Tinley Park, IL. (ECWd) –
In Tinley Park (a southwestern suburb of Chicago), a local resident named Christy Heins has been caught on video harassing a reporter who has been covering the story about the local Village government engaging in shady and questionable dealings with zoning issues.
Megan Fox was the first reporter on the scene and has been filming a documentary of all the twists and turns at each Board or Planning Commission meeting. She has been interviewing local residents as more information keeps being uncovered that points to impropriety in Tinley Park’s Planning Department.
We reported on Fox’s ongoing documentary and findings so far here and here. You can watch her ongoing real time documentary, currently up to Episode 25, here.
Video of Christy Hein’s harassing, intimidating, and bizarre behavior is here:
Megan Fox has so far been the only reporter to address the corruption angle in this story, focusing her documentary on catching Tinley Park officials in lies and demanding answers from Board members about what they knew and when they knew it. Another government watchdog, Kevin DuJan, has also now caught the Village of Tinley Park in what appears to be several Open Meetings Act violations that are now being reviewed by the Illinois Attorney General’s Office. These stem from the Village Board and its attorney (Thomas Melody of the firm Klein Thorpe Jenkins) demanding people who wished to speak during public comment give their names and addresses before they were allowed to speak on 2/2/16 and 2/4/16.
With a police officer standing by her side, a Village employee also demanded that anyone who spoke at the meeting write down their names and addresses on a clipboard when the Open Meetings Act does not allow for a government body to be doing this (let alone with an armed police officer intimidating the public while this is happening). Additionally, at the 2/4/16 Planning Commission meeting, the Village restricted the speech of people who wished to address the Board by not allowing the public to address questions, thru the village board, to the Village Planning Director Amy Connolly, who is a member of the Planning Commission. The OMA does not allow for a public body to restrict who the public wishes to address during the public comment portion of a public meeting.
If the public wanted to question Connolly, who was in attendance and a member of the Planning Commission, then the Village had no legal right to restrict speech and censor the public and prohibit anyone from asking Connolly questions.
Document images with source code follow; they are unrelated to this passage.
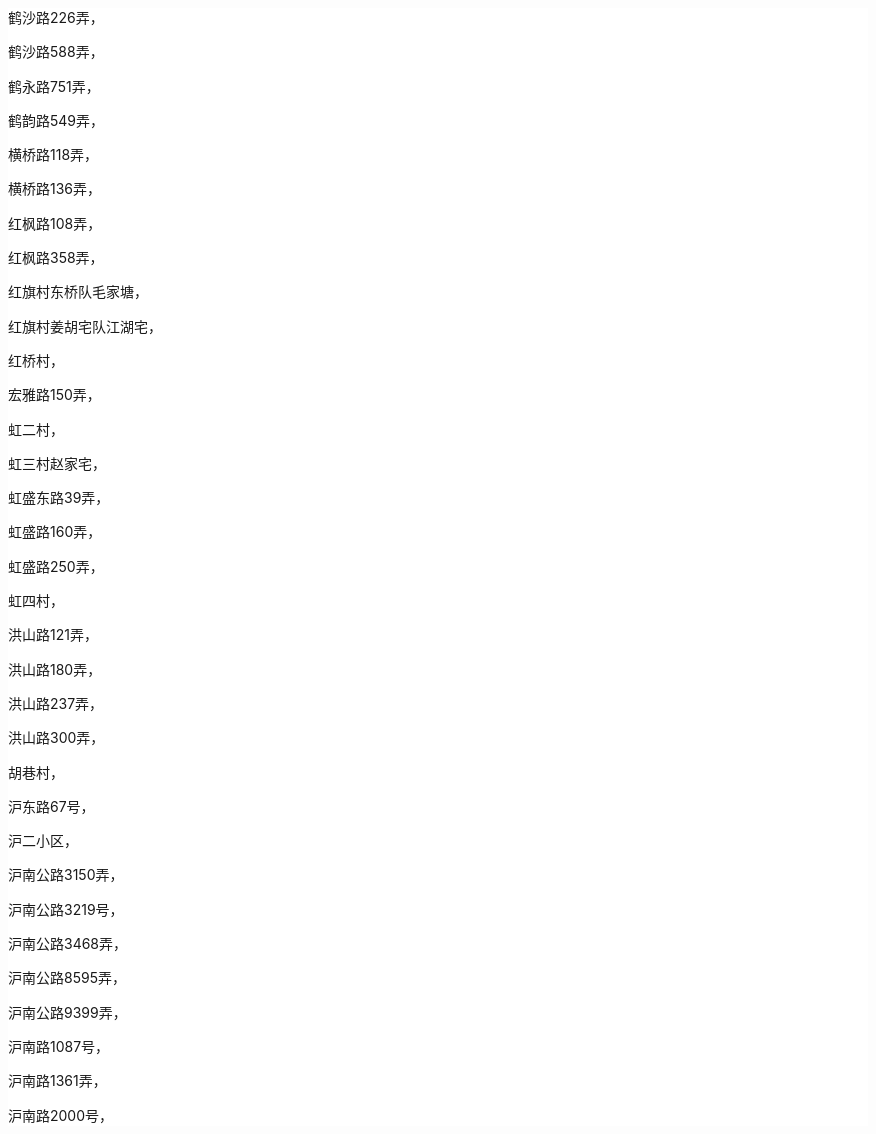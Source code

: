 鹤沙路226弄，

鹤沙路588弄，

鹤永路751弄，

鹤韵路549弄，

横桥路118弄，

横桥路136弄，

红枫路108弄，

红枫路358弄，

红旗村东桥队毛家塘，

红旗村姜胡宅队江湖宅，

红桥村，

宏雅路150弄，

虹二村，

虹三村赵家宅，

虹盛东路39弄，

虹盛路160弄，

虹盛路250弄，

虹四村，

洪山路121弄，

洪山路180弄，

洪山路237弄，

洪山路300弄，

胡巷村，

沪东路67号，

沪二小区，

沪南公路3150弄，

沪南公路3219号，

沪南公路3468弄，

沪南公路8595弄，

沪南公路9399弄，

沪南路1087号，

沪南路1361弄，

沪南路2000号，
Connolly had the right to not answer questions and to not speak, but the Village appears to have violated the Open Meetings Act by telling the public it could not ask questions posed directly to Connolly.
Over the last few years, DuJan has successfully challenged the firm Klein Thorpe Jenkins in Orland Park, where the Attorney General handed down multiple determinations that the Village of Orland Park and the Orland Park Public Library had repeatedly violated the OMA and the Freedom of Information Act. Because of DuJan’s watchdog efforts, both the Village of Orland Park and its Library were forced to remove illegal restrictions from their various policies that had made it harder for the public to obtain information or address concerns with these public bodies. It is likely that DuJan will prevail against the Village of Tinley Park and Klein Thorpe Jenkins here as well.
Clearly, the Village of Tinley Park’s actions of late are a newsworthy story of great public interest, which is why Fox is covering the story. This is exactly the sort of reporting that local watchdog groups follow and Fox’s ongoing documentary series has proved popular on YouTube.
Tinley Park resident Christy Heins, who is an Admin for a closed Facebook group restricted to just “real residents of Tinley Park” (whatever it means to be a “real resident” according to that group), attended the 2/16/16 Village Board meeting, after which she charged up to Fox and began shouting at her. A policeman had to intervene and ask Heins to stop. The video speaks for itself, as Fox repeatedly asks for Heins to back off and allow this reporter to do her job. Heins can be heard demanding to know where the reporter lives and harassing and intimidating Fox, which prevented this reporter from conducting the interviews with meeting attendees that she was filming for her documentary.
We have encountered this kind of phenomenon ourselves, almost everywhere we go, when we attend public meetings and report on public corruption around our state, where people like this Christy Heins character take it upon themselves to decide that “outsiders” are not entitled to participate in First Amendment protected activity on “their turf.”
We question the true motives of anyone such as Heins who tries to silence a reporter or scare away or intimidate a watchdog from covering the activities of a public body such as the Village of Tinley Park and its Planning Commission.
Whether Christy Heins likes it or not, Megan Fox has the right to make her documentary and report on this story.
If you didn’t know any better, it would make you wonder whose side someone like Christy Heins is on if she is trying to stop the documentary that is exposing all of the Village’s bad deeds with this housing project debacle. Since the corrupt people in the Village also don’t want their misdeeds being reported, it would appear that Christy Heins is on their side in also wanting to shut this documentary down. Was that her plan from the beginning?